Fig. 5. Contribution of p38 to apoptosis in hypertonic stress is minimal.

(A) Phosphorylation of p38 in Jurkat cells exposed to 300 mosmol/liter NaCl by a step (black) or a 10-hour ramp (blue). The left panel shows selected single-cell distributions over the cumulative exposure with individual lines representing independent experiments. The red line indicates the threshold for determining a cell that is p38 phosphorylation positive (ON-fraction). The right panel represents the ON-fraction mean and SD of 3 to 10 independent experiments as a function of cumulative exposure. (B) Viability of Jurkat cells relative to untreated cells (control) exposed to an additional 0 (gray) or 300 mosmol/liter (white) NaCl for 5 hours (step) or 10 hours (ramp, purple), respectively. Pan p38 inhibitor (pan-p38-i, BIRB796, 10 μM) and JNK inhibitor (SP600125, 10 μM) were added 30 min before NaCl. Circles represent single experiments. Bars indicate the mean and SD of at least three replicates. Two-sided unpaired Student’s t test: ***P < 0.01 and ****P < 0.0001.
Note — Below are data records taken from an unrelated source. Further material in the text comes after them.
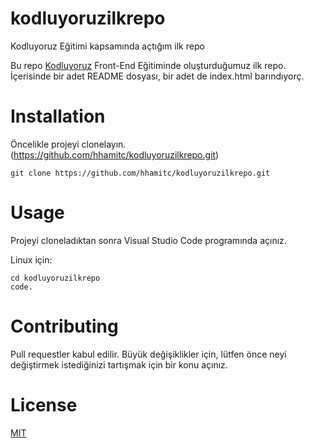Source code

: # kodluyoruzilkrepo
Kodluyoruz Eğitimi kapsamında açtığım ilk repo

Bu repo [Kodluyoruz](kodluyoruz.org/tr) Front-End Eğitiminde oluşturduğumuz ilk repo. İçerisinde bir adet README dosyası, bir adet de index.html barındıyorç.


# Installation

Öncelikle projeyi clonelayın. (https://github.com/hhamitc/kodluyoruzilkrepo.git)

`git clone https://github.com/hhamitc/kodluyoruzilkrepo.git`

# Usage

Projeyi cloneladıktan sonra Visual Studio Code programında açınız.

Linux için:

```
cd kodluyoruzilkrepo
code.
```

# Contributing

Pull requestler kabul edilir. Büyük değişiklikler için, lütfen önce neyi değiştirmek istediğinizi tartışmak için bir konu açınız.

 # License

 [MIT](kodluyoruz.org/tr)
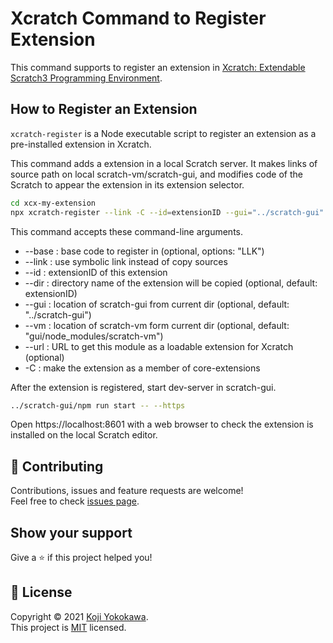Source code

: # Xcratch Command to Register Extension
This command supports to register an extension in [Xcratch: Extendable Scratch3 Programming Environment](https://xcratch.github.io/).

## How to Register an Extension

`xcratch-register` is a Node executable script to register an extension as a pre-installed extension in Xcratch.

This command adds a extension in a local Scratch server. It makes links of source path on local scratch-vm/scratch-gui, and modifies code of the Scratch to appear the extension in its extension selector. 

```sh
cd xcx-my-extension
npx xcratch-register --link -C --id=extensionID --gui="../scratch-gui"
```

This command accepts these command-line arguments.

- --base : base code to register in (optional, options: "LLK")
- --link : use symbolic link instead of copy sources
- --id : extensionID of this extension
- --dir : directory name of the extension will be copied (optional, default: extensionID)
- --gui : location of scratch-gui from current dir (optional, default: "../scratch-gui")
- --vm : location of scratch-vm form current dir (optional, default: "gui/node_modules/scratch-vm")
- --url : URL to get this module as a loadable extension for Xcratch (optional)
- -C : make the extension as a member of core-extensions


After the extension is registered, start dev-server in scratch-gui.

```sh
../scratch-gui/npm run start -- --https
```

Open https://localhost:8601 with a web browser to check the extension is installed on the local Scratch editor.


## 🤝 Contributing

Contributions, issues and feature requests are welcome!<br />Feel free to check [issues page](https://github.com/xcratch/xcratch-register/issues). 
## Show your support

Give a ⭐️ if this project helped you!


## 📝 License

Copyright © 2021 [Koji Yokokawa](https://github.com/yokobond).<br />
This project is [MIT](https://github.com/xcratch/xcratch-register/blob/master/LICENSE) licensed.
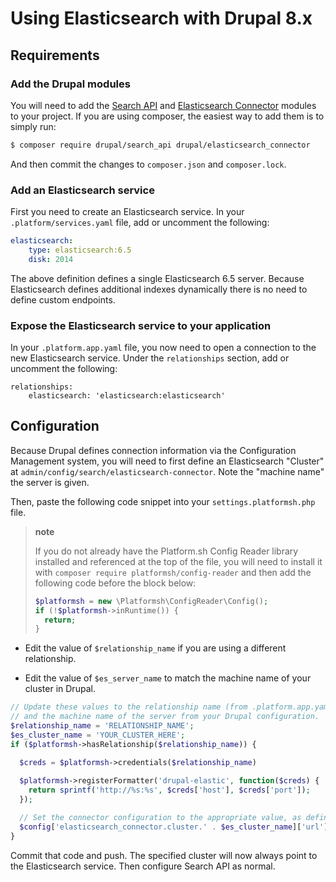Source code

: # Using Elasticsearch with Drupal 8.x

## Requirements

### Add the Drupal modules

You will need to add the [Search API](https://www.drupal.org/project/search_api) and [Elasticsearch Connector](https://www.drupal.org/project/elasticsearch_connector) modules to your project. If you are using composer, the easiest way to add them is to simply run:

```bash
$ composer require drupal/search_api drupal/elasticsearch_connector
```

And then commit the changes to `composer.json` and `composer.lock`.

### Add an Elasticsearch service

First you need to create an Elasticsearch service.  In your `.platform/services.yaml` file, add or uncomment the following:

```yaml
elasticsearch:
    type: elasticsearch:6.5
    disk: 2014
```

The above definition defines a single Elasticsearch 6.5 server.  Because Elasticsearch defines additional indexes dynamically there is no need to define custom endpoints.

### Expose the Elasticsearch service to your application

In your `.platform.app.yaml` file, you now need to open a connection to the new Elasticsearch service.  Under the `relationships` section, add or uncomment the following:

```
relationships:
    elasticsearch: 'elasticsearch:elasticsearch'
```

## Configuration

Because Drupal defines connection information via the Configuration Management system, you will need to first define an Elasticsearch "Cluster" at `admin/config/search/elasticsearch-connector`.  Note the "machine name" the server is given.

Then, paste the following code snippet into your `settings.platformsh.php` file.

> **note**
>
> If you do not already have the Platform.sh Config Reader library installed and referenced at the top of the file, you will need to install it with `composer require platformsh/config-reader` and then add the following code before the block below:
>
> ```php
> $platformsh = new \Platformsh\ConfigReader\Config();
> if (!$platformsh->inRuntime()) {
>   return;
> }
> ```

- Edit the value of `$relationship_name` if you are using a different relationship.

- Edit the value of `$es_server_name` to match the machine name of your cluster in Drupal.

```php
// Update these values to the relationship name (from .platform.app.yaml)
// and the machine name of the server from your Drupal configuration.
$relationship_name = 'RELATIONSHIP_NAME';
$es_cluster_name = 'YOUR_CLUSTER_HERE';
if ($platformsh->hasRelationship($relationship_name)) {

  $creds = $platformsh->credentials($relationship_name)
  
  $platformsh->registerFormatter('drupal-elastic', function($creds) {
    return sprintf('http://%s:%s', $creds['host'], $creds['port']);
  });

  // Set the connector configuration to the appropriate value, as defined by the formatter above.
  $config['elasticsearch_connector.cluster.' . $es_cluster_name]['url'] = $platformsh->formattedCredentials($relationship_name, 'drupal-elastic');
}
```

Commit that code and push.  The specified cluster will now always point to the Elasticsearch service.  Then configure Search API as normal.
Fig. 6. Intracellular proline protects human cells during ramp stress conditions.

(A) Fifteen most abundant metabolites detected in Jurkat cells without stimulation (black), after treatment with step (magenta) or 10-hour ramp (cyan) to 300 mosmol/liter NaCl. Bars represent mean and SD of the fold change of each metabolite to the average metabolite concentration in the control condition (yellow line) with circles representing replicates. (B) Change of proline levels in Jurkat cells relative to control (no additional NaCl) in 0 (black) or step without (magenta) or with pan-caspase inhibitor “a” (Z-VAD-FMK, 100 μM) (purple) or 10-hour ramp to 300 mosmol/liter NaCl (cyan). Circles represent replicates, N ≥ 4. (C) Viability in Jurkat cells exposed to step or 10-hour ramp (blue) of 300 mosmol/liter NaCl relative to control (gray). Pan-caspase inhibitor (Q-VD-OPH, 100 μM) was added 30 min and amino acids 60 min before NaCl. Bars indicate mean and SD, N ≥ 3. Two-sided unpaired Student’s t test: *P < 0.05, **P < 0.01, ***P < 0.001, and ****P < 0.0001. (D) Model: Instant stress conditions cause activation of caspase signaling (C) and cell death (magenta), whereas the gradual increased stress to the same final concentration does not activate caspase signaling but instead increases intracellular proline (P) as an osmolyte to protect cells against increasing stress (cyan).